Cosmologies from the Tree of Life: Art from the African American South

100 pages
Hardcover
Virginia Museum of Fine Arts

    This catalogue accompanies the exhibition Cosmologies from the Tree of Life: Art from the African American South, presented at the Virginia Museum of Fine Arts, Richmond, June 8-November 17, 2019.

    As embodiments of the African American experience and cultural legacies, the works of art featured in Cosmologies from the Tree of Life: Art from the African American South are rooted in African aesthetic legacies, familial tradition, and communal ethos. Previously marginalized as “folk or self-taught” art, they now take their rightful place as significant contributors to the canon of American Modernism. As artists, they imbued their works with a sense of individualistic style, yet they often embraced shared narratives that spoke to cultural, familial, and communal preoccupations. Employing an impressive breadth of media, the works in Cosmologies from the Tree of Life celebrate their imprint in sculpture, quilting, painting, and works on paper. This exhibition’s works of art were acquired by VMFA from the Atlanta-based Souls Grown Deep Foundation an organization whose mission it is to showcase works by African American artists from the South. Artists featured in VMFA’s exhibition include Jessie Aaron, Louisiana Bendolph, Thornton Dial, Lonnie B. Holley, Ronald Lockett, Rita Mae Pettway, Jimmy Lee Sudduth, James “Son” Thomas, Mose Tolliver, Purvis Young, and others. An impressive selection of quilts display the unique artistry of the famed multigenerational group of quilt-making women in Gee’s Bend, Alabama.

    The Souls Grown Deep Foundation celebrates the invaluable contributions that African American artists have made to art and culture in the United States and beyond.

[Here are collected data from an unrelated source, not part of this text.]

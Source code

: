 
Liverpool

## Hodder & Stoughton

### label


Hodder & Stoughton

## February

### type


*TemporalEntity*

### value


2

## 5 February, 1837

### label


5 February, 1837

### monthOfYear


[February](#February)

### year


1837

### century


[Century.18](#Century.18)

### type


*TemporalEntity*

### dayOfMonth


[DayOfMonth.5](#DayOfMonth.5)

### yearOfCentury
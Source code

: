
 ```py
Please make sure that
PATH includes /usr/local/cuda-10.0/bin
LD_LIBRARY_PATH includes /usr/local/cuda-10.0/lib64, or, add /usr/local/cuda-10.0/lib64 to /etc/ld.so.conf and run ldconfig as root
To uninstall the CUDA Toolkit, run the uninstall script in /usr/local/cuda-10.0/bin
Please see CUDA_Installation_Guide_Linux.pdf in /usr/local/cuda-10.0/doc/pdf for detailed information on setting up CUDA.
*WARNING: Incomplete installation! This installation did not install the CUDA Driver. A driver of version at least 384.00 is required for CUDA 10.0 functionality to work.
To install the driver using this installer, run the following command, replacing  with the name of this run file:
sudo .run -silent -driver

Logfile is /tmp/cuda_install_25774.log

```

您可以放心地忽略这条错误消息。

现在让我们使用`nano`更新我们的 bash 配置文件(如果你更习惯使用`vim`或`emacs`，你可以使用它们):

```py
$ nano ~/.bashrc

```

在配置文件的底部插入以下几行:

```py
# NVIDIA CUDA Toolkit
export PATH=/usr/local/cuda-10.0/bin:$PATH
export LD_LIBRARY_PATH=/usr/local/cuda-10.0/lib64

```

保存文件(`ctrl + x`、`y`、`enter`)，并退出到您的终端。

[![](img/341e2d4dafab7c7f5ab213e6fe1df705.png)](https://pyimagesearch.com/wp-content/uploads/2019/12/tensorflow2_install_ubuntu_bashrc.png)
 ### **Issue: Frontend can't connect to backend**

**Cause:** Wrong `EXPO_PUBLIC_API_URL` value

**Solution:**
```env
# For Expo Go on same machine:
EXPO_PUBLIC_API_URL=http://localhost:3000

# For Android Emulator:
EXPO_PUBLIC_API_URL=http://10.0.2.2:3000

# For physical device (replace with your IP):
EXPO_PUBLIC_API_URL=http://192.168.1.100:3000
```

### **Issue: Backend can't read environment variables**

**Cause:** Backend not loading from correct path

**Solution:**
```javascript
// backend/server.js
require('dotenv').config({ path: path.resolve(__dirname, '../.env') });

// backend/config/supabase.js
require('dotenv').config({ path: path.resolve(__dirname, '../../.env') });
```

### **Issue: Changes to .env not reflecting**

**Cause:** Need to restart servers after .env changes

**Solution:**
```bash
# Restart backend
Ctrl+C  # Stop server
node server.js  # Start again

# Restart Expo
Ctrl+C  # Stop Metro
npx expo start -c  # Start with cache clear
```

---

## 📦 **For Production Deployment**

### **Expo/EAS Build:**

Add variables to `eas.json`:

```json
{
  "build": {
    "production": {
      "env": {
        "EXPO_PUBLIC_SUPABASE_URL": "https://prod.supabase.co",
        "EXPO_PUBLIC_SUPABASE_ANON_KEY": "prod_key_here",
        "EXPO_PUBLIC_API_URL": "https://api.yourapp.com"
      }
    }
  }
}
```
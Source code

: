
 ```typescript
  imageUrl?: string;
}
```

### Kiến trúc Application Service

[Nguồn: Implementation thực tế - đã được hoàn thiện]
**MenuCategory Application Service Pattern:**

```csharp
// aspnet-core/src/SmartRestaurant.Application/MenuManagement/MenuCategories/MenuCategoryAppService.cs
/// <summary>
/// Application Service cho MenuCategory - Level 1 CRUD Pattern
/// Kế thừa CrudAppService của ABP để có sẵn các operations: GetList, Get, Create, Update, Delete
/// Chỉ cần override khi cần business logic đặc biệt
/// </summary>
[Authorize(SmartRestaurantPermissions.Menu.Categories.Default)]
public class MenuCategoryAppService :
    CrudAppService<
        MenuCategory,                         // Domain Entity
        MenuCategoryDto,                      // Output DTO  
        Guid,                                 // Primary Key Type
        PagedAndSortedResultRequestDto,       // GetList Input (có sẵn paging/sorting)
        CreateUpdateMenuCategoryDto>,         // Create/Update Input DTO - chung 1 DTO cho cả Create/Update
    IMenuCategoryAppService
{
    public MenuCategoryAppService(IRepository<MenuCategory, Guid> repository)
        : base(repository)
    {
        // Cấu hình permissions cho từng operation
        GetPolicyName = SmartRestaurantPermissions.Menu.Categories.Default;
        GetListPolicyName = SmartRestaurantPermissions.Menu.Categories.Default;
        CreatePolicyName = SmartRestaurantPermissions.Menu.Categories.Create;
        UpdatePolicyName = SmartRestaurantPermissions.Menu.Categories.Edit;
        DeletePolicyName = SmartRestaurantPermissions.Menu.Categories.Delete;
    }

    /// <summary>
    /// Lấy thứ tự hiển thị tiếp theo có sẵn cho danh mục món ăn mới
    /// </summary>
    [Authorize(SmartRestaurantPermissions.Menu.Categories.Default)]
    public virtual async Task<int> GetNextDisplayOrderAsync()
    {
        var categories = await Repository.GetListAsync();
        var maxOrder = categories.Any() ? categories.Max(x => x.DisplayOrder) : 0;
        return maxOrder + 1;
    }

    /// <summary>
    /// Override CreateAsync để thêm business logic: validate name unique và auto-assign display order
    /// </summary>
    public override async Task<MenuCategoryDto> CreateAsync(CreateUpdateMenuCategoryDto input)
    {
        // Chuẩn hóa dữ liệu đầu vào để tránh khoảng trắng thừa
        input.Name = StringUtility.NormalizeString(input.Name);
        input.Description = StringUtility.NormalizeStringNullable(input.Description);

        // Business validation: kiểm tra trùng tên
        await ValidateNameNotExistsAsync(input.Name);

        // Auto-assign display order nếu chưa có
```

Its mission states that the Foundation is

    “dedicated to documenting, preserving, and promoting the contributions of artists from the African American South, and the cultural traditions in which they are rooted. We advance our mission by advocating the contributions of these artists in the canon of American art history, accomplished through collection transfers, scholarship, exhibitions, education, public programs, and publications.”

    Since 2014, the Foundation has transferred more than 350 works of art to leading art museums such as the Metropolitan Museum of Art, the Philadelphia Museum of Art, and the High Museum. VMFA’s 34 acquisitions add to the museum’s deep holdings of African American art, which are among the largest and finest of any encyclopedic art museum in the country.

    Cosmologies from the Tree of Life, which showcases VMFA’s acquisitions from the Souls Grown Deep Foundation, gives visitors the opportunity to view these works of art individually and collectively, and to consider their historical roots and their contributions not only to African American art history but also to the larger canon of art in the wake of cultural and social marginalization that their makers endured. The persistence of the artists and the undeniable imprint of their work enable scholars to retrace and, in doing so, reframe American Modernism to embrace such aesthetics rooted in the South and the contributions of these artists. Adding to its significance, the exhibition coincides with American Evolution, commemorating the 400th anniversary of historic events in 1619, including the arrival of the first enslaved African people to Virginia.